Linear Discriminant Analysis: Meaning of Negative Eigenvalues?

363 Views Asked by At

In Linear Discriminant Analysis (LDA) we compute two matrices from the data: the between scatter matrix $\boldsymbol{S}_b$ and within scatter matrix $\boldsymbol{S}_w$. A direction $\boldsymbol{w}$ is then considered more discriminative if $(\boldsymbol{w}^T \boldsymbol{S}_b \boldsymbol{w})/(\boldsymbol{w}^T \boldsymbol{S}_w \boldsymbol{w})$ is larger. Therefore, the most $k$ discriminative directions correspond to the top $k$ eigenvectors of the matrix $\boldsymbol{S}_b \boldsymbol{S}_w^{-1}$.
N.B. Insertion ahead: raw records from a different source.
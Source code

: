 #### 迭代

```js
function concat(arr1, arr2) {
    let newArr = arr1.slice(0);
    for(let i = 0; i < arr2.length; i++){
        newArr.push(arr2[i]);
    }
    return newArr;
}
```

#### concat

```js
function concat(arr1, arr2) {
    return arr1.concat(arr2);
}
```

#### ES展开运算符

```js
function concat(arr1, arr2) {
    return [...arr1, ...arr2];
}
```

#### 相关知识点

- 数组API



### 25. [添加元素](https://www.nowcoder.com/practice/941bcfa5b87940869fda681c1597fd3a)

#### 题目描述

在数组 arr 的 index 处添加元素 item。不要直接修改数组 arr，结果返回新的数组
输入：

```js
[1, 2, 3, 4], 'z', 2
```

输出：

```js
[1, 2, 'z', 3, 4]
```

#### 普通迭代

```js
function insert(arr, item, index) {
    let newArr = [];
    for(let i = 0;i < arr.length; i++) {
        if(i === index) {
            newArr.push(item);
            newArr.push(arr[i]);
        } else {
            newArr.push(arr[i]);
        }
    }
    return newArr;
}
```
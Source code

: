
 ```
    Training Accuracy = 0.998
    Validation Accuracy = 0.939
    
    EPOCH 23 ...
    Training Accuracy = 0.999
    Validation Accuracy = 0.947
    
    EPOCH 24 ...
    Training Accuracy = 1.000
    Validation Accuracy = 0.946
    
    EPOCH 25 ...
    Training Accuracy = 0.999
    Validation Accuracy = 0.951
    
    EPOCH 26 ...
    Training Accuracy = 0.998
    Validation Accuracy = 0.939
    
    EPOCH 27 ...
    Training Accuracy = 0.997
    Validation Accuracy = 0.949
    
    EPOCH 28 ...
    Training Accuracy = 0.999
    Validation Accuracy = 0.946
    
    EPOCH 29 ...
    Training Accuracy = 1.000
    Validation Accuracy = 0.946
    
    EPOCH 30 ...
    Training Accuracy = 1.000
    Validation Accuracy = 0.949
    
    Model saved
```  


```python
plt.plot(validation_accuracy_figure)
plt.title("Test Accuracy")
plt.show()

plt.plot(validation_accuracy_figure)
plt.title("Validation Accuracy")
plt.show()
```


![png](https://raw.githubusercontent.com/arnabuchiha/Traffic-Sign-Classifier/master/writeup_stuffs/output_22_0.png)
While the two scatter matrices $\boldsymbol{S}_b$ and $\boldsymbol{S}_w$ are positive semi-definite, the matrix $\boldsymbol{S}_b \boldsymbol{S}_w^{-1}$ does not have to be. So I wonder what is the meaning/intuition of negative eigenvalues in this case?

This question arose when I wanted to choose the number $k$ based on what percentage of discriminative information is preserved by the top $k$ eigenvectors. For example, in case of PCA, I could say I want to pick the top $k$ eigenvectors that maintain $90\%$ of the variance, i.e. $(\sum_{j=1}^k \lambda_j)/(\sum_{j=1}^n \lambda_j) \approx 0.9$ ($n$ being the total number of eigenvalues). However, if negative eigenvalues can exist in LDA, how should I modify the PCA idea to achieve similar goal? Should I use $(\sum_{j=1}^k \lambda_j)/(\sum_{j=1}^n \lambda_j) \approx 0.9$, or $(\sum_{j=1}^k \lambda_j)/(\sum_{j=1}^{n^+} \lambda_j) \approx 0.9$ ($n^+$ meaning sum over nonnegative eigenvalues only), or $(\sum_{j=1}^k \lambda_j)/(\sum_{j=1}^{n} |\lambda_j|) \approx 0.9$, or none of these?

Thanks

Golabi